サントリーの緑茶「伊右衛門」のCMで、イモトアヤコに向かって宮沢りえが、「転がる石にコケは生えへん、いうてね」と言っている。

「転がる石に苔は生えない」の「転がる石」について、は数十年来、「転がる石」を否定する、つまり「転がる石」はよくないという意味だと思い込んでいたから、そのCMで「転がる石」を肯定しているのを聞いて、焦った。

またしても僕は、長年、思い違いをしていたのか、と。

そこですぐに辞書を引いてみた。そしてホッとした。両方の意味があり、僕の知識が間違いではないと知って、ホッとした。

広辞苑のように、「転がる石」をよくないと否定する解釈を先に挙げる辞書がある:

【広辞苑 第七版】転石苔を生ぜず
(英語のことわざから)
・何事も腰を落ち着けてあたらないと、身に付くものがなく大成できない。
・常に活動している人は、時代に遅れることがない。

また、The New Oxford American Dictionary のように、"a rolling stone"=「転がる石」を否定する解釈のみを挙げる辞書がある:

【The New Oxford American Dictionary, THIRD EDITION】a rolling stone gathers no moss.
 [proverb] a person who does not settle in one place will not accumulate wealth or status, or responsibilities or commitments.

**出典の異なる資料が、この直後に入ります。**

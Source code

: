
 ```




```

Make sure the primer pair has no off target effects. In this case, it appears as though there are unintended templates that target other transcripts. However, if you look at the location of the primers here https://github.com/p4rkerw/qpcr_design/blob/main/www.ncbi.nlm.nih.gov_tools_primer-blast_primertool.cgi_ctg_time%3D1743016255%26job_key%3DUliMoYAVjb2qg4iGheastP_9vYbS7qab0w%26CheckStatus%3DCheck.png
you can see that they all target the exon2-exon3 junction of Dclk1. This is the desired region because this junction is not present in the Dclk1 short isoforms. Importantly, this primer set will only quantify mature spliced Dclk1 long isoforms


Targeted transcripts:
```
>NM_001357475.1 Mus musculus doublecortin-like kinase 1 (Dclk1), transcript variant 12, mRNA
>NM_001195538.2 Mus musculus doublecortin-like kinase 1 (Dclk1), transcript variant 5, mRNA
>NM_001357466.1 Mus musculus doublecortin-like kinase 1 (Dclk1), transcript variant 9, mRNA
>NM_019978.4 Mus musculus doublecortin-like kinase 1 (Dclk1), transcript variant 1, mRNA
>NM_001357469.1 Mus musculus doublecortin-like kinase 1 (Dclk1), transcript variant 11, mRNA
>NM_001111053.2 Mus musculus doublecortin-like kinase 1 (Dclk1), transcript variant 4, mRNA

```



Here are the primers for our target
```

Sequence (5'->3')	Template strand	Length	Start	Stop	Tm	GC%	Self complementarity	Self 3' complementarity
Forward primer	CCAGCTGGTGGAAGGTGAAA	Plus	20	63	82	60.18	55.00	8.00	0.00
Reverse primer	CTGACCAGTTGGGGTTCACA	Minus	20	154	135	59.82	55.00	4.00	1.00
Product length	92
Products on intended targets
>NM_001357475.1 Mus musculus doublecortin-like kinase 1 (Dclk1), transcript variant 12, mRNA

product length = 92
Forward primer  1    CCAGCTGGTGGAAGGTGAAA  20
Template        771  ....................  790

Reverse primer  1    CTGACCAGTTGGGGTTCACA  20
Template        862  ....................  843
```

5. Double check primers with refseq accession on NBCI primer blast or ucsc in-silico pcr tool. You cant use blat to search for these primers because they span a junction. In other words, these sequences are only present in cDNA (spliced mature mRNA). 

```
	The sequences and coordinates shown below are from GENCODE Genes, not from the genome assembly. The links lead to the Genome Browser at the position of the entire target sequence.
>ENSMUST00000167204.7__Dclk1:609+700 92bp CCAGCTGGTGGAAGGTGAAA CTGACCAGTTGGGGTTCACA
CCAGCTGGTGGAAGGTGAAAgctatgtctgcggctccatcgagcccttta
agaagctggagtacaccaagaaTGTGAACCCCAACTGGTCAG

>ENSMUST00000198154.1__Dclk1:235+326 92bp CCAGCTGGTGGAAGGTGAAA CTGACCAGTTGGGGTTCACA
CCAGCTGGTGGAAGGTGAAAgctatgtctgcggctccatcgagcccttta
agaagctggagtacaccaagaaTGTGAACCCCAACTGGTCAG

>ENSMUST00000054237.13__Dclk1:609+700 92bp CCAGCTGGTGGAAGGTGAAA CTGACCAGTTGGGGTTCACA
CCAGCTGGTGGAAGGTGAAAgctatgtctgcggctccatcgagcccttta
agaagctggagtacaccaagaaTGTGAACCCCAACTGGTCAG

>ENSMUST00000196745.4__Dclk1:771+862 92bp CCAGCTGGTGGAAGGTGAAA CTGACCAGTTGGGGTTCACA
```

その一方で、スーパー大辞林のように、「転がる石」を肯定する解釈を先に挙げる辞書もある:

【スーパー大辞林(2013年版)】転石苔を生ぜず
・活発な活動を続けている者は,いつまでも古くならないことのたとえ。
・ 一か所に落ちつかない者は大成しないことのたとえ。

ことばは変化し続けるものだから、どの解釈も正しいといえる。

ただ、文脈なしで、「転がる石に苔は生えない」だけ抜き出すと、解釈は分かれるだろう。恐らく、僕の世代は否定の解釈と捉える人が多いのではないだろうか。

さて・・・

ことわざの解釈の話題からは離れるが、文脈次第でまったく反対の意味になることばの例を挙げて、このノオトを閉めたいと思う。

同じような例を挙げればきりがないが、一例として「こうてん」がある。

音を聞いただけでは、「好天」であるのか、「荒天」であるのかの判断はできない。文脈次第である。